Clean up the Relationship Residue Keeping You Stuck

How many times have you thought, or said to yourself, “my life is a mess?”  And how many times has that question referred to the romance and relationship part of your life? I’m guessing that if you are reading this now, the answer is a lot. I’ and I bet all that mess is weighing you down. But when it comes to cleaning up your love life, just where does one begin?

What’s Got You Stuck?

Relationship residue is a part of the clingy, personal clutter that is taking up space in your head and heart and limiting your happiness when it comes to love and your relationships.  It’s that invisible, shape-shifting emotional clutter that presents itself as regret, anger,  fear, self-doubt, people-pleasing, unworthiness, and more.

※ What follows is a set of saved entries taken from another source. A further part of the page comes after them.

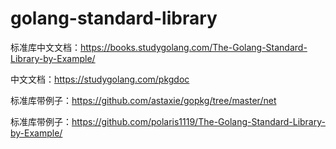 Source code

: # golang-standard-library

标准库中文文档：https://books.studygolang.com/The-Golang-Standard-Library-by-Example/

中文文档：https://studygolang.com/pkgdoc

标准库带例子：https://github.com/astaxie/gopkg/tree/master/net

标准库带例子：https://github.com/polaris1119/The-Golang-Standard-Library-by-Example/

And just like the dust bunnies in the corner, it multiplies and morphs into negative behavior and unproductive expectations about love–the death knells for attracting and maintaining a fulfilling and sustaining relationship.

 

Tackle the Residue

Not cleaning up this relationship residue, and hoping it will all go away, is like waiting for the magical merry maids to come to tidy your dresser drawers, It just ain’t gonna happen.

By not tackling the clutter, you will never know just how much love your heart can hold. This residue clogs the flow and keeps you from being able to receive love. And the truth is, if you can’t receive it, you can’t freely give it. Making space for love opens you up to recognizing and accepting all the love around and available to you.

To quote the angels, “You do not lack love.  You lack the vision to recognize it.”

 

Where to Begin

The place to start to clear and wash away the residue is with you. Depending on how you approach it, cleaning up stubborn relationship residue can be a difficult and messy process.  Often we have a tendency to brush the clutter that clings–fear, guilt, regret, betrayal, and the like–into the corners of our hearts, hoping that nobody will notice.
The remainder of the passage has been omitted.